[Items from a data source]
══════════════════════════════

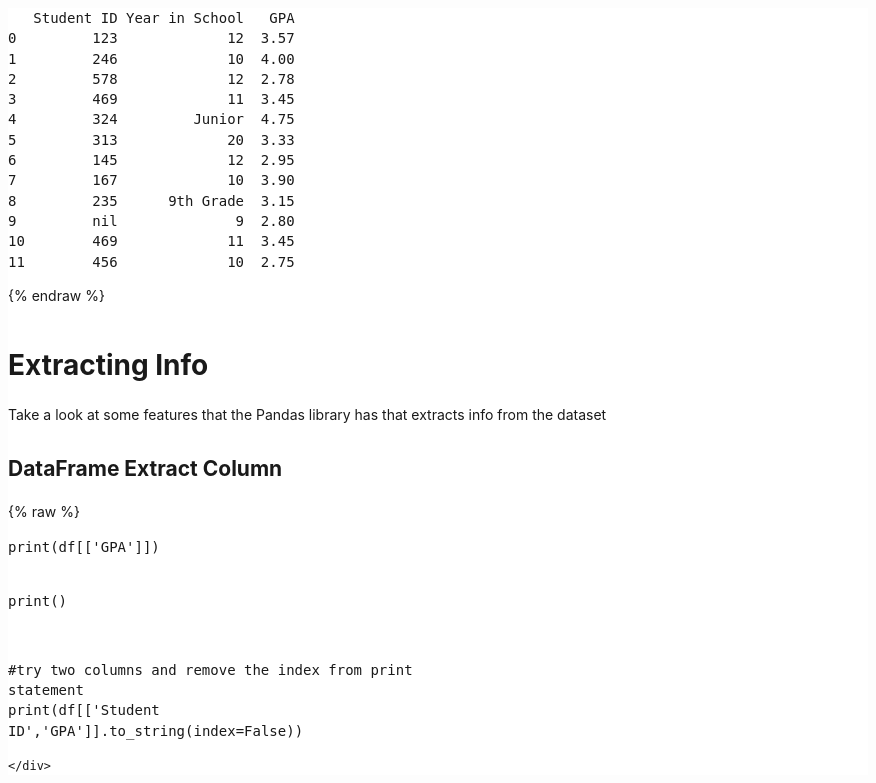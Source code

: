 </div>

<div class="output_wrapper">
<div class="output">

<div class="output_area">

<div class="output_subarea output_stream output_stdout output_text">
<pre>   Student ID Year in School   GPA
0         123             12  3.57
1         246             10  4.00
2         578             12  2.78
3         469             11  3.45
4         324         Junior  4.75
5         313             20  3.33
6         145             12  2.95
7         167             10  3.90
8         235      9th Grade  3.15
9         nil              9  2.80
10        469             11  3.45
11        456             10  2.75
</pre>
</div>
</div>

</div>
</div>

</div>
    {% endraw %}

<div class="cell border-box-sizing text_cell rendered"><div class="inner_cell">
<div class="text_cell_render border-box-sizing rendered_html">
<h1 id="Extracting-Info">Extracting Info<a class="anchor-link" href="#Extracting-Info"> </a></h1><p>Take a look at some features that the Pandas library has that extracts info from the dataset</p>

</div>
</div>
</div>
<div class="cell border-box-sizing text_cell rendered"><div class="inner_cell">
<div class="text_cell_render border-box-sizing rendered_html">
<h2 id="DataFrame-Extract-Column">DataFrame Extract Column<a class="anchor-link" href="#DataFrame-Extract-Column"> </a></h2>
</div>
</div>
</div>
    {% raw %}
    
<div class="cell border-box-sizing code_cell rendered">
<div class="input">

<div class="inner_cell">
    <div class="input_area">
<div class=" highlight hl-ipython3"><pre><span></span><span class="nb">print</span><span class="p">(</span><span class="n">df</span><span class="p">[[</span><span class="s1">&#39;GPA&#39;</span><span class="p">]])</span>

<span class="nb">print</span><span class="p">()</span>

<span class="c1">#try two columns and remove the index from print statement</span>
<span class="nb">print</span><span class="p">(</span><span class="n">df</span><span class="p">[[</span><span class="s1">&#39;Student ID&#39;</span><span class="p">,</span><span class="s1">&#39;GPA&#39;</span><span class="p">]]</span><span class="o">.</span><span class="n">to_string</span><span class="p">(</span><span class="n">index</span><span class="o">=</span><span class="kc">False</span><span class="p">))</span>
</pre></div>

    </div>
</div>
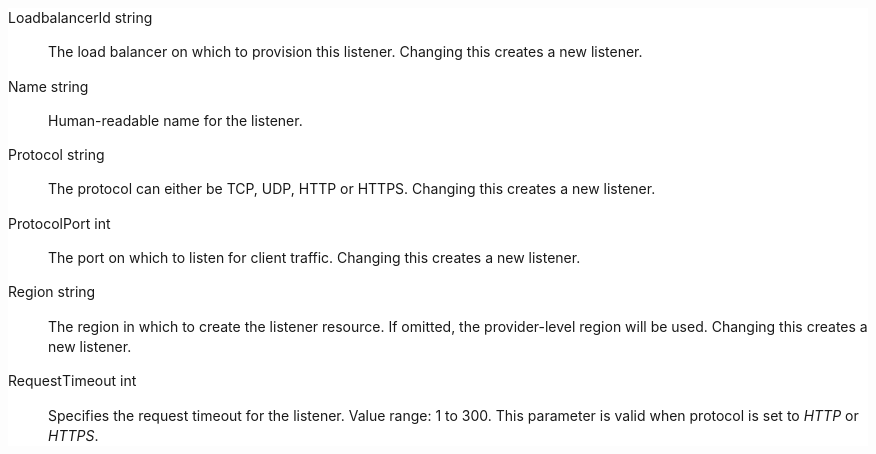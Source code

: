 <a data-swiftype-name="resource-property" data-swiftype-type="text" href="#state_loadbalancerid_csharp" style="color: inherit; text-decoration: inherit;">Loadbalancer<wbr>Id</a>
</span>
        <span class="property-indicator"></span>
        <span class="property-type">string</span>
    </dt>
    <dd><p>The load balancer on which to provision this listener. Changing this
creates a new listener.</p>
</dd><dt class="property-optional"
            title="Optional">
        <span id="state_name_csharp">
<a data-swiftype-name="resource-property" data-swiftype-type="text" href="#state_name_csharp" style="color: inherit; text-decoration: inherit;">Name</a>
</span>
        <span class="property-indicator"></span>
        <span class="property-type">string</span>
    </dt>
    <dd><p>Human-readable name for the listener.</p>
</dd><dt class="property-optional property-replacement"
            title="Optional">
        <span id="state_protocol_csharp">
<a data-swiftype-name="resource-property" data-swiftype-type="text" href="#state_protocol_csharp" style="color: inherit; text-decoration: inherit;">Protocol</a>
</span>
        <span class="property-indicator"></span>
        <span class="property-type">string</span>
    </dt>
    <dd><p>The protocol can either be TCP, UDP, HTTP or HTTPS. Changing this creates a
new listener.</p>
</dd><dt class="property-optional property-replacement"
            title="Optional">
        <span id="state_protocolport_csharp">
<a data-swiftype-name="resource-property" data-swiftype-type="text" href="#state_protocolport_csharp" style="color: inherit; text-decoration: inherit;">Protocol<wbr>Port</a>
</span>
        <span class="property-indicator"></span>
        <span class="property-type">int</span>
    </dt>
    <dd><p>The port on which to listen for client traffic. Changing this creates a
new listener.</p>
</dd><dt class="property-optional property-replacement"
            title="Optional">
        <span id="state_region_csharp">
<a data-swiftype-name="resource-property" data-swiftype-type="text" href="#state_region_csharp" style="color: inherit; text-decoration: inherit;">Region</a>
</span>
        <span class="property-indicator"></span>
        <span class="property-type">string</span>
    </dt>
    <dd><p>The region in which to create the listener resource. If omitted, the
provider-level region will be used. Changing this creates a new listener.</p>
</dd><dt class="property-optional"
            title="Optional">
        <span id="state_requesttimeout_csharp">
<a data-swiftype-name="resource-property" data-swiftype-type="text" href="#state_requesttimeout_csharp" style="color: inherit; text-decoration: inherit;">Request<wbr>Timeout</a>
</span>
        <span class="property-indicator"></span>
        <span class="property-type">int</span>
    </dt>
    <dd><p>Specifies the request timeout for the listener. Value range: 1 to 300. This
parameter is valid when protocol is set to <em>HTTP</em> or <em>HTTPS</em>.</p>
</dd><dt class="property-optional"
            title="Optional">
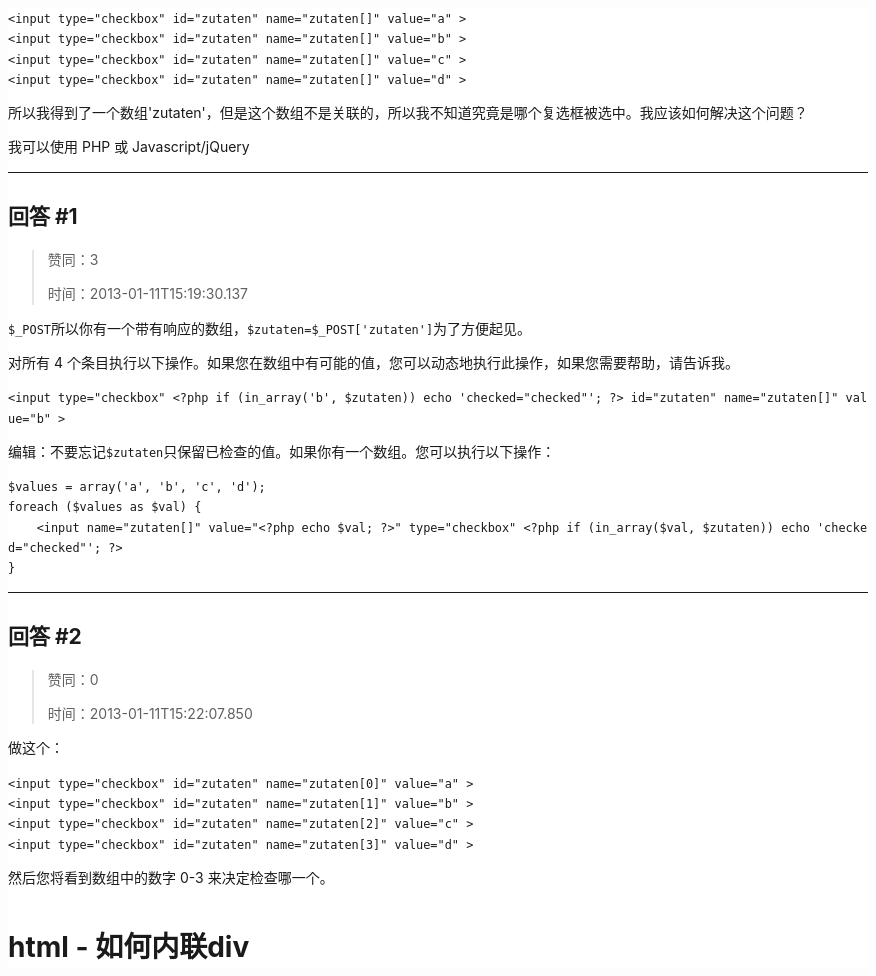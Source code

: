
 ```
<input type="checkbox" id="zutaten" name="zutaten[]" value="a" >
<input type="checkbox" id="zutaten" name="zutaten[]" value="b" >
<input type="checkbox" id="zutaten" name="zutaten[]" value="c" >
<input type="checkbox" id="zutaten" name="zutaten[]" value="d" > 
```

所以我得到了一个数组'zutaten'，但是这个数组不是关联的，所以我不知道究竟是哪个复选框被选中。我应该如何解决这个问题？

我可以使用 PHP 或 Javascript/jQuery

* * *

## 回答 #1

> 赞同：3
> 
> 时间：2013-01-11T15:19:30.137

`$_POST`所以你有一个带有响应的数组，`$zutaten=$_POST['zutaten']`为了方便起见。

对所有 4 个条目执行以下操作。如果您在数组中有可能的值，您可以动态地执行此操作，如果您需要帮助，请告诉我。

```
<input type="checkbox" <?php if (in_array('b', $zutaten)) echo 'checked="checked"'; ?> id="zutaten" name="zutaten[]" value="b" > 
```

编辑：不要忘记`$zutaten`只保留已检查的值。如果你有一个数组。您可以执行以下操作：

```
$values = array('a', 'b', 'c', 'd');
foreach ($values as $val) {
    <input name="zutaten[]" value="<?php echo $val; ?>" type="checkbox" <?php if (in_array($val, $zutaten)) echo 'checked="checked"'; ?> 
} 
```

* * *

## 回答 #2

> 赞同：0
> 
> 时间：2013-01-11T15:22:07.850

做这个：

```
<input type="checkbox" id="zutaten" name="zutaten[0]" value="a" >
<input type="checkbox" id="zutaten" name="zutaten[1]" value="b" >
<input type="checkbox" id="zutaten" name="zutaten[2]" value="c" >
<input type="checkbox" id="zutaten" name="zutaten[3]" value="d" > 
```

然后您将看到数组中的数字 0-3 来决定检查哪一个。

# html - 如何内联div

══════════════════════════════

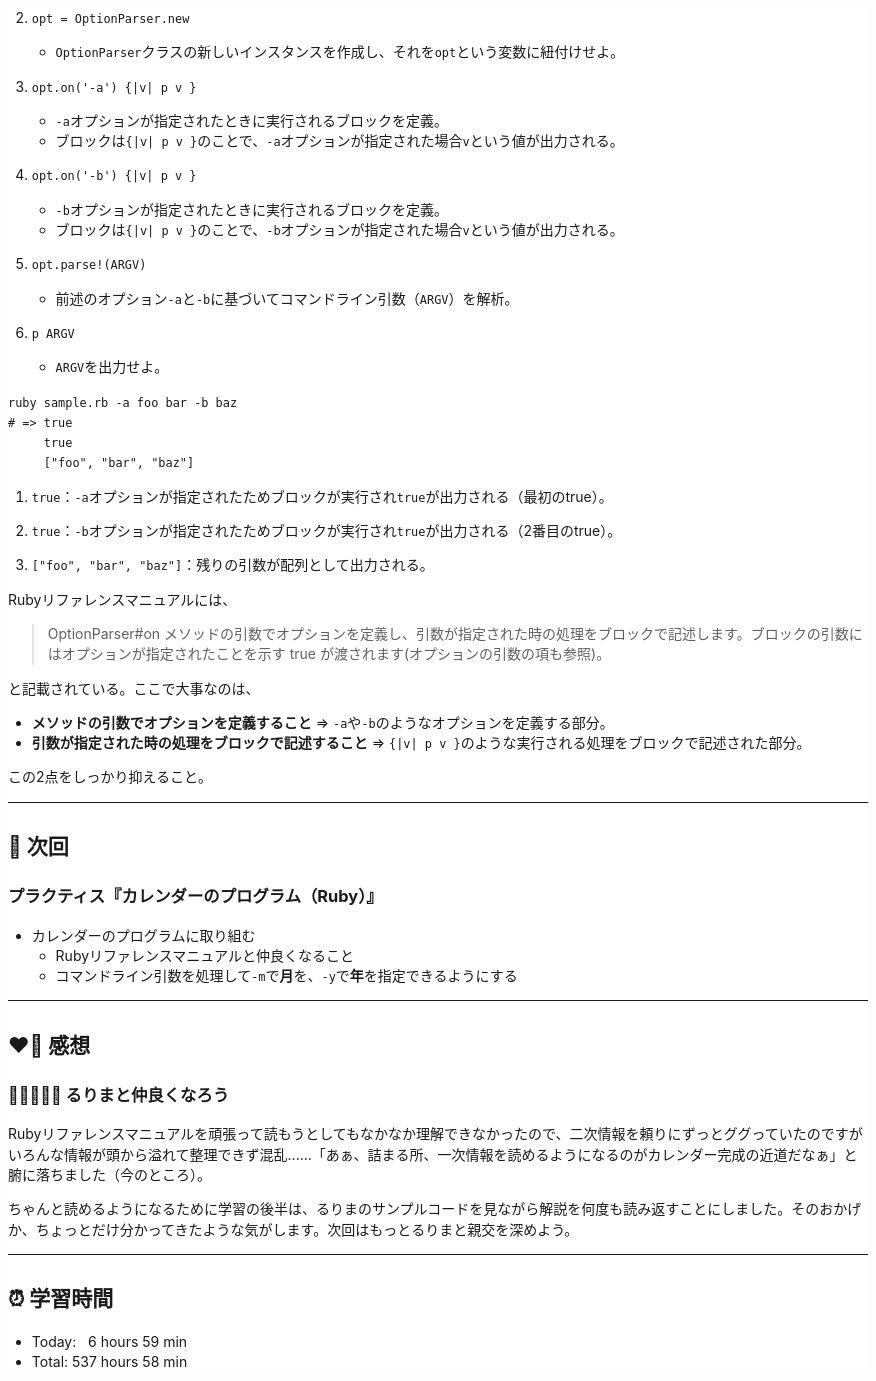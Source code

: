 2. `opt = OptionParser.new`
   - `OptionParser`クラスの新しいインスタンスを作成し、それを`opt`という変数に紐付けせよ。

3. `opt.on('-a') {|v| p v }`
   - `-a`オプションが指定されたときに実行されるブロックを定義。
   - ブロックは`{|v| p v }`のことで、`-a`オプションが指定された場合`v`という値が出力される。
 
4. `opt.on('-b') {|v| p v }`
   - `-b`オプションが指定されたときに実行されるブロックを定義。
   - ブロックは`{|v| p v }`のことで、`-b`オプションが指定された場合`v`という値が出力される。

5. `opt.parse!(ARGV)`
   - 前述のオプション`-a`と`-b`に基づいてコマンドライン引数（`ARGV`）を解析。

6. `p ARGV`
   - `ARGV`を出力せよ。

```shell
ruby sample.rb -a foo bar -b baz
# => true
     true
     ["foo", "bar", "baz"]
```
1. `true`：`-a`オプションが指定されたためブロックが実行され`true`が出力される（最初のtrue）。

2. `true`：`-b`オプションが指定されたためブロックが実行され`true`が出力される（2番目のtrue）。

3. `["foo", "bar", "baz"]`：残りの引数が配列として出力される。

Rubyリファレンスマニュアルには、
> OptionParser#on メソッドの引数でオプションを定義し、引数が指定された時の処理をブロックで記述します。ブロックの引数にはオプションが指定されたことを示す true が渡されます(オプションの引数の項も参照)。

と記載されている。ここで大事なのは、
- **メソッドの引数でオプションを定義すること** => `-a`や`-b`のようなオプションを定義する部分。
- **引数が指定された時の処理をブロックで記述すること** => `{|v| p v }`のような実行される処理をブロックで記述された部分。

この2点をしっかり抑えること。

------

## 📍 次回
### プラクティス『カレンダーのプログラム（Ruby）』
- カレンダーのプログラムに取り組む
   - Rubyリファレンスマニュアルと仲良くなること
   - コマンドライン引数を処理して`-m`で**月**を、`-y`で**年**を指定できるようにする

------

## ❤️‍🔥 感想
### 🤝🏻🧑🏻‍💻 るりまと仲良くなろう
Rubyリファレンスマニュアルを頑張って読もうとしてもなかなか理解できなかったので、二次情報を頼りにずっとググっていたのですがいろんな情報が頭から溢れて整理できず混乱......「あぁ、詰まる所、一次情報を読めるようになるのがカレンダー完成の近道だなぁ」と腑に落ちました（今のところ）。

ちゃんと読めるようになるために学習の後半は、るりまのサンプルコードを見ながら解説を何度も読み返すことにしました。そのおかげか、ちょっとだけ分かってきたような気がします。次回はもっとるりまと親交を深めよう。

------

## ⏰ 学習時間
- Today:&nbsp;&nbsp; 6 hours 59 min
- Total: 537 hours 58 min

══════════════════════════════

In the lines above, find the word "checked" and copy each line that contains it.

<input type="checkbox" <?php if (in_array('b', $zutaten)) echo 'checked="checked"'; ?> id="zutaten" name="zutaten[]" value="b" > 
    <input name="zutaten[]" value="<?php echo $val; ?>" type="checkbox" <?php if (in_array($val, $zutaten)) echo 'checked="checked"'; ?> 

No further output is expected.